Are you as crazy about succulents as I am? Today I'm going to show you how to plant succulents into a strawberry pot. Aside from growing strawberries, a strawberry pot is ideal for growing succulents.
Various types of succulents look so interesting growing in those little side pockets as well as out of the top. But there is a little trick that I'm going to share with you to show you how to get your succulents to grow better if you plant them in this kind of pot.
Here is one of my strawberry pots that's been sitting outside all summer-empty! I had removed the pansies that I grew in them last winter and I never got around to replanting any summer annuals in them.
I have so many creative and fun DIY garden containers worth making.
Step 1 - Prep your Strawberry Pot
The first thing is that you need to do is remove any old soil from the pot and rinse it out with a mild bleach solution. My pot has a large drainage hole in the bottom and it is imperative that any pot that you put succulents into has good drainage because succulents do not like wet feet!
Step 2 - Cut and Drill PVC
Now here's the trick. Cut a length of one inch PVC pipe about equal to the height of your pot. Drill some holes into the pipe spacing them about 1-2 inches apart.
(You don't have to be exact about the holes-just get plenty of holes in the pipe!) This watering tube is going to allow you to water your succulents gently, and it will ensure that each plant, especially the ones in the pockets, receives adequate water.
Set your watering tube aside until you are ready for it.
Step 3 - Buy or Repurpose Existing Succulents
I did not have to purchase any new succulents because I had a number of them that had out-grown their small pots.
And I had even more that needed to come out of this planter that they've been in for a year or so. I can't really tell you all the varieties other than hens and chicks because many of them have been given to me.
Some of my larger ones were looking very messy with all the dead outer leaves on them.
I just use my fingers to remove the dead leaves in order to tidy up the plant and make it appear more attractive.
Step 4 - Soil for Succulents
Now, the type of soil that you plant your succulents in is very important. You can purchase a specialized soil mixture or you can make your own by mixing 2 parts sand, one part compost, and one part potting soil.

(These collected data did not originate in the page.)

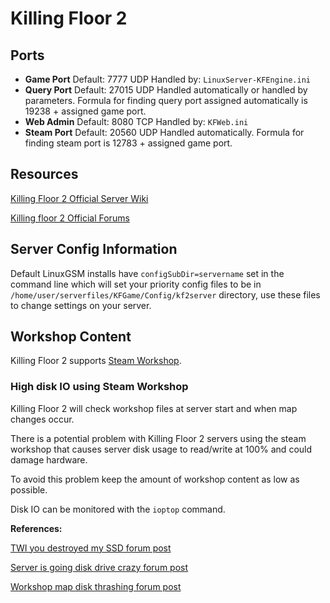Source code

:# Killing Floor 2

## Ports

* **Game Port** Default: 7777 UDP Handled by: `LinuxServer-KFEngine.ini` 
* **Query Port** Default: 27015 UDP Handled automatically or handled by parameters. Formula for finding query port assigned automatically is 19238 + assigned game port. 
* **Web Admin** Default: 8080 TCP Handled by: `KFWeb.ini` 
* **Steam Port** Default: 20560 UDP Handled automatically. Formula for finding steam port is 12783 + assigned game port.

## Resources

[Killing Floor 2 Official Server Wiki](https://wiki.tripwireinteractive.com/index.php?title=Dedicated_Server_%28Killing_Floor_2%29)

[Killing floor 2 Official Forums](https://forums.tripwireinteractive.com/index.php?categories/killing-floor-2.25/)

## Server Config Information

Default LinuxGSM installs have `configSubDir=servername` set in the command line which will set your priority config files to be in `/home/user/serverfiles/KFGame/Config/kf2server` directory, use these files to change settings on your server.

## Workshop Content

Killing Floor 2 supports [Steam Workshop](../steamcmd/workshop.md).

### High disk IO using Steam Workshop

Killing Floor 2 will check workshop files at server start and when map changes occur.

There is a potential problem with Killing Floor 2 servers using the steam workshop that causes server disk usage to read/write at 100% and could damage hardware.

To avoid this problem keep the amount of workshop content as low as possible. 

Disk IO can be monitored with the `ioptop` command.

**References:**

[TWI you destroyed my SSD forum post](https://forums.tripwireinteractive.com/index.php?threads/twi-you-destroyed-my-kf2-servers-ssd.2334936/)

[Server is going disk drive crazy forum post](https://forums.tripwireinteractive.com/index.php?threads/server-is-going-disk-drive-crazy.2333489/)

[Workshop map disk thrashing forum post](https://forums.tripwireinteractive.com/index.php?threads/workshop-map-disk-thrashing-is-back.2335275/)









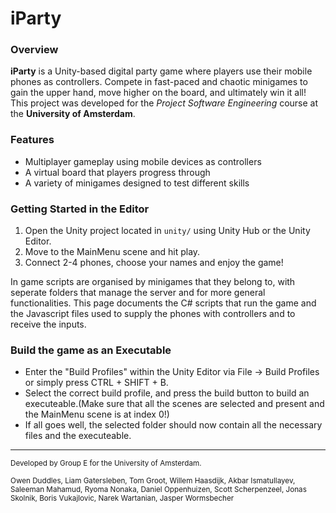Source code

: # iParty

### Overview
**iParty** is a Unity-based digital party game where players use their mobile phones as controllers. Compete in fast-paced and chaotic minigames to gain the upper hand, move higher on the board, and ultimately win it all! This project was developed for the *Project Software Engineering* course at the **University of Amsterdam**.

### Features
- Multiplayer gameplay using mobile devices as controllers
- A virtual board that players progress through
- A variety of minigames designed to test different skills

### Getting Started in the Editor
1. Open the Unity project located in `unity/` using Unity Hub or the Unity Editor.
2. Move to the MainMenu scene and hit play.
3. Connect 2-4 phones, choose your names and enjoy the game!

In game scripts are organised by minigames that they belong to, with seperate folders that manage the server and for more general functionalities. This page documents the C# scripts that run the game and the Javascript files used to supply the phones with controllers and to receive the inputs.

### Build the game as an Executable
- Enter the "Build Profiles" within the Unity Editor via File -> Build Profiles or simply press CTRL + SHIFT + B.
- Select the correct build profile, and press the build button to build an executeable.(Make sure that all the scenes are selected and present and the MainMenu scene is at index 0!)
- If all goes well, the selected folder should now contain all the necessary files and the executeable.

---

<small>
Developed by Group E for the University of Amsterdam.

Owen Duddles, Liam Gatersleben, Tom Groot, Willem Haasdijk, Akbar Ismatullayev, Saleeman Mahamud, Ryoma Nonaka, Daniel Oppenhuizen, Scott Scherpenzeel, Jonas Skolnik, Boris Vukajlovic, Narek Wartanian, Jasper Wormsbecher
</small>
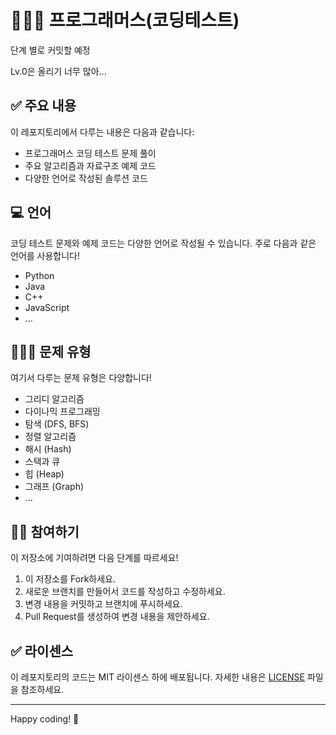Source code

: # 🧑🏻‍💻 프로그래머스(코딩테스트)

단계 별로 커밋할 예정 

Lv.0은 올리기 너무 많아... 

## ✅ 주요 내용

이 레포지토리에서 다루는 내용은 다음과 같습니다:

- 프로그래머스 코딩 테스트 문제 풀이
- 주요 알고리즘과 자료구조 예제 코드
- 다양한 언어로 작성된 솔루션 코드

## 💻 언어

코딩 테스트 문제와 예제 코드는 다양한 언어로 작성될 수 있습니다. 주로 다음과 같은 언어를 사용합니다!

- Python
- Java
- C++
- JavaScript
- ...

## 👩🏽‍💻 문제 유형

여기서 다루는 문제 유형은 다양합니다!

- 그리디 알고리즘
- 다이나믹 프로그래밍
- 탐색 (DFS, BFS)
- 정렬 알고리즘
- 해시 (Hash)
- 스택과 큐
- 힙 (Heap)
- 그래프 (Graph)
- ...

## 🤝🏼 참여하기

이 저장소에 기여하려면 다음 단계를 따르세요!

1. 이 저장소를 Fork하세요.
2. 새로운 브랜치를 만들어서 코드를 작성하고 수정하세요.
3. 변경 내용을 커밋하고 브랜치에 푸시하세요.
4. Pull Request를 생성하여 변경 내용을 제안하세요.

## ✅︎ 라이센스

이 레포지토리의 코드는 MIT 라이센스 하에 배포됩니다. 자세한 내용은 [LICENSE](LICENSE) 파일을 참조하세요.

---

Happy coding! 🚀
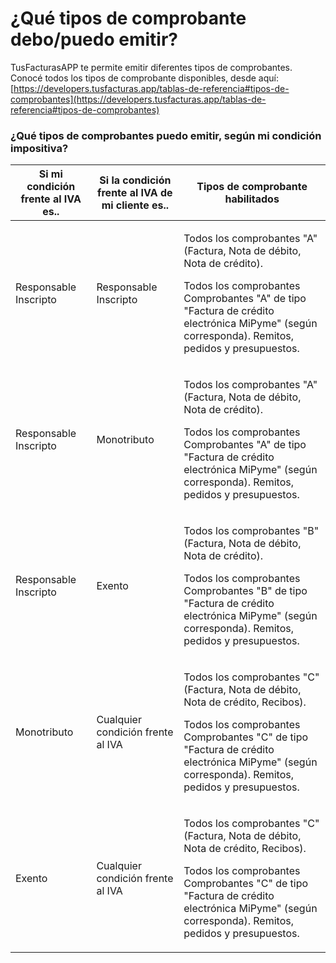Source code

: # ¿Qué tipos de comprobante debo/puedo emitir?

TusFacturasAPP te permite emitir diferentes tipos de comprobantes. Conocé todos los tipos de comprobante disponibles, desde aquí:  [https://developers.tusfacturas.app/tablas-de-referencia#tipos-de-comprobantes](https://developers.tusfacturas.app/tablas-de-referencia#tipos-de-comprobantes)

### ¿Qué tipos de comprobantes puedo emitir, según mi condición impositiva?

| Si mi condición frente al IVA es.. | Si la condición frente al IVA de mi cliente es.. | Tipos de comprobante habilitados                                                                                                                                                                                                            |
| ---------------------------------- | ------------------------------------------------ | ------------------------------------------------------------------------------------------------------------------------------------------------------------------------------------------------------------------------------------------- |
| Responsable Inscripto              | Responsable Inscripto                            | <p>Todos los comprobantes "A" (Factura, Nota de débito, Nota de crédito). </p><p>Todos los comprobantes Comprobantes "A" de tipo "Factura de crédito electrónica MiPyme" (según corresponda). Remitos, pedidos y presupuestos.</p>          |
| Responsable Inscripto              | Monotributo                                      | <p>Todos los comprobantes "A" (Factura, Nota de débito, Nota de crédito). </p><p>Todos los comprobantes Comprobantes "A" de tipo "Factura de crédito electrónica MiPyme" (según corresponda). Remitos, pedidos y presupuestos.</p>          |
| Responsable Inscripto              | Exento                                           | <p>Todos los comprobantes "B" (Factura, Nota de débito, Nota de crédito). </p><p>Todos los comprobantes Comprobantes "B" de tipo "Factura de crédito electrónica MiPyme" (según corresponda). Remitos, pedidos y presupuestos.</p>          |
| Monotributo                        | Cualquier condición frente al IVA                | <p>Todos los comprobantes "C" (Factura, Nota de débito, Nota de crédito, Recibos). </p><p>Todos los comprobantes Comprobantes "C" de tipo "Factura de crédito electrónica MiPyme" (según corresponda). Remitos, pedidos y presupuestos.</p> |
| Exento                             | Cualquier condición frente al IVA                | <p>Todos los comprobantes "C" (Factura, Nota de débito, Nota de crédito, Recibos). </p><p>Todos los comprobantes Comprobantes "C" de tipo "Factura de crédito electrónica MiPyme" (según corresponda). Remitos, pedidos y presupuestos.</p> |

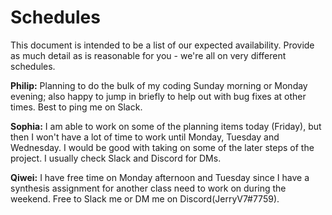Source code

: # Schedules

This document is intended to be a list of our expected availability. Provide as much detail as is reasonable for you - we're all on very different schedules.

**Philip:** Planning to do the bulk of my coding Sunday morning or Monday evening; also happy to jump in briefly to help out with bug fixes at other times. Best to ping me on Slack.

**Sophia:** I am able to work on some of the planning items today (Friday), but then I won't have a lot of time to work until Monday, Tuesday and Wednesday. I would be good with taking on some of the later steps of the project. I usually check Slack and Discord for DMs.

**Qiwei:** I have free time on Monday afternoon and Tuesday since I have a synthesis assignment for another class need to work on during the weekend. Free to Slack me or DM me on Discord(JerryV7#7759).
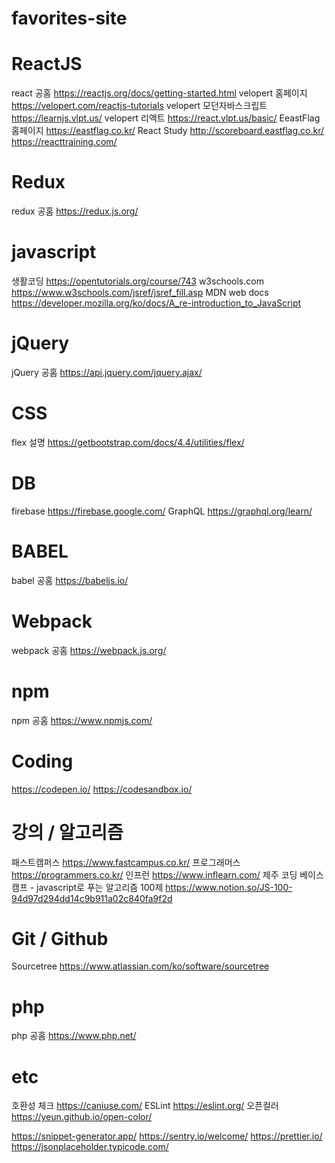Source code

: # favorites-site

# ReactJS
react 공홈 
https://reactjs.org/docs/getting-started.html
velopert 홈페이지 
https://velopert.com/reactjs-tutorials
velopert 모던자바스크립트
https://learnjs.vlpt.us/
velopert 리액트 
https://react.vlpt.us/basic/
EeastFlag 홈페이지
https://eastflag.co.kr/
React Study
http://scoreboard.eastflag.co.kr/
https://reacttraining.com/

# Redux
redux 공홈 
https://redux.js.org/

# javascript 
생활코딩 
https://opentutorials.org/course/743
w3schools.com
https://www.w3schools.com/jsref/jsref_fill.asp
MDN web docs 
https://developer.mozilla.org/ko/docs/A_re-introduction_to_JavaScript

# jQuery 
jQuery 공홈
https://api.jquery.com/jquery.ajax/ 

# CSS
flex 설명 
https://getbootstrap.com/docs/4.4/utilities/flex/

# DB
firebase 
https://firebase.google.com/
GraphQL
https://graphql.org/learn/

# BABEL 
babel 공홈 
https://babeljs.io/

# Webpack 
webpack 공홈
https://webpack.js.org/

# npm 
npm 공홈
https://www.npmjs.com/

# Coding
https://codepen.io/
https://codesandbox.io/

# 강의 / 알고리즘
패스트캠퍼스
https://www.fastcampus.co.kr/
프로그래머스
https://programmers.co.kr/
인프런
https://www.inflearn.com/
제주 코딩 베이스캠프 - javascript로 푸는 알고리즘 100제
https://www.notion.so/JS-100-94d97d294dd14c9b911a02c840fa9f2d

# Git / Github
Sourcetree 
https://www.atlassian.com/ko/software/sourcetree

# php
php 공홈 
https://www.php.net/

# etc
호환성 체크 
https://caniuse.com/
ESLint 
https://eslint.org/
오픈컬러 
https://yeun.github.io/open-color/

https://snippet-generator.app/
https://sentry.io/welcome/
https://prettier.io/
https://jsonplaceholder.typicode.com/



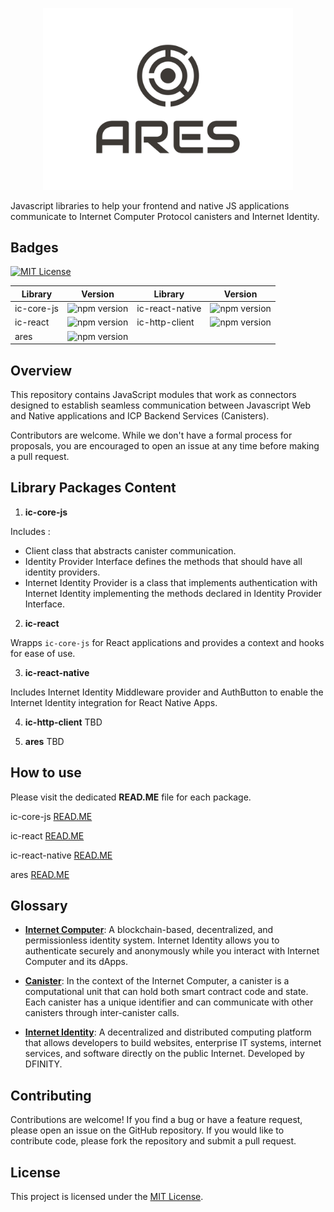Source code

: <p align="center">
  <img src="/public/logo-ares.svg" style="width: 400px; margin: 0 auto;" >
</p>

Javascript libraries to help your frontend and native JS applications communicate to Internet Computer Protocol canisters and Internet Identity.

## Badges

[![MIT License](https://img.shields.io/badge/License-MIT-green.svg)](https://choosealicense.com/licenses/mit/)

| Library    | Version                                                         | Library         | Version                                                              |
| ---------- | --------------------------------------------------------------- | --------------- | -------------------------------------------------------------------- |
| ic-core-js | ![npm version](https://img.shields.io/npm/v/@bundly/ic-core-js) | ic-react-native | ![npm version](https://img.shields.io/npm/v/@bundly/ic-react-native) |
| ic-react   | ![npm version](https://img.shields.io/npm/v/@bundly/ic-react)   | ic-http-client  | ![npm version](https://img.shields.io/npm/v/@bundly/ic-http-client)  |
| ares       | ![npm version](https://img.shields.io/npm/v/@bundly/ares)       |

## Overview

This repository contains JavaScript modules that work as connectors designed to establish seamless communication between Javascript Web and Native applications and ICP Backend Services (Canisters).

Contributors are welcome. While we don't have a formal process for proposals, you are encouraged to open an issue at any time before making a pull request.

## Library Packages Content

1. **ic-core-js**

Includes :

- Client class that abstracts canister communication.
- Identity Provider Interface defines the methods that should have all identity providers.
- Internet Identity Provider is a class that implements authentication with Internet Identity implementing the methods declared in Identity Provider Interface.

2. **ic-react**

Wrapps `ic-core-js` for React applications and provides a context and hooks for ease of use.

3. **ic-react-native**

Includes Internet Identity Middleware provider and AuthButton to enable the Internet Identity integration for React Native Apps.

4. **ic-http-client**
   TBD

5. **ares**
   TBD

## How to use

Please visit the dedicated **READ.ME** file for each package.

ic-core-js [READ.ME](https://github.com/bundlydev/ic-connect-js/blob/main/packages/ic-core-js/README.md)

ic-react [READ.ME](https://github.com/bundlydev/ic-connect-js/blob/main/packages/ic-react/README.md)

ic-react-native [READ.ME](https://github.com/bundlydev/ic-connect-js/blob/main/packages/ic-react-native/README.md)

ares [READ.ME](https://github.com/bundlydev/ic-connect-js/blob/main/packages/ares/README.md)

## Glossary

- **[Internet Computer](https://internetcomputer.org/docs/current/tutorials/hackathon-prep-course/what-is-icp)**: A blockchain-based, decentralized, and permissionless identity system. Internet Identity allows you to authenticate securely and anonymously while you interact with Internet Computer and its dApps.

- **[Canister](https://internetcomputer.org/docs/current/tutorials/hackathon-prep-course/what-is-icp#canister-smart-contracts)**: In the context of the Internet Computer, a canister is a computational unit that can hold both smart contract code and state. Each canister has a unique identifier and can communicate with other canisters through inter-canister calls.

- **[Internet Identity](https://internetcomputer.org/docs/current/developer-docs/integrations/internet-identity/overview)**: A decentralized and distributed computing platform that allows developers to build websites, enterprise IT systems, internet services, and software directly on the public Internet. Developed by DFINITY.

## Contributing

Contributions are welcome! If you find a bug or have a feature request, please open an issue on the GitHub repository. If you would like to contribute code, please fork the repository and submit a pull request.

## License

This project is licensed under the [MIT License](LICENSE).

Step 6 - Arranging the Soil
When you are ready to plant, place a piece of pottery, a screen, or a coffee filter over the drainage hole in the bottom of the pot. Scoop some soil into the pot until it fills the lowest openings.
Position your watering tube in the center but don't push it all the way to the bottom. Place a piece of paper towel into the top of the tube to prevent soil from getting down into the tube as you continue to add soil.
Step 7 - Plant Succulents in the Side Pockets
You can plant the side pockets as you go or you can wait until you fill the entire pot with soil.
Make sure you leave the watering tube exposed about 1 inch above the soil. As these plants grow, it will be obscured but you will know it's there. Now you're ready to water your plants by gently adding some water through the tube.
See, you can hardly see the tube in this photo! Another thing about growing succulents is not to over-water them. Always stick your finger into the soil about one inch down and see it the soil is dry.
If it is, then it's time to water. You can fertilize your plants occasionally with a very diluted houseplant fertilizer. In the wintertime, they will do well in full sun, but during the summer succulents like a little shade during part of the day.
Fun With Succulents
I am really fortunate in South Carolina that I can leave my succulents outside almost year round. The only time I move them inside is when we are expecting a hard freeze. I keep my succulents on the dry side during the winter so that they can tolerate colder temperatures. I don't know if you've ever noticed but succulents turn a beautiful color in winter sun and cooler temperatures.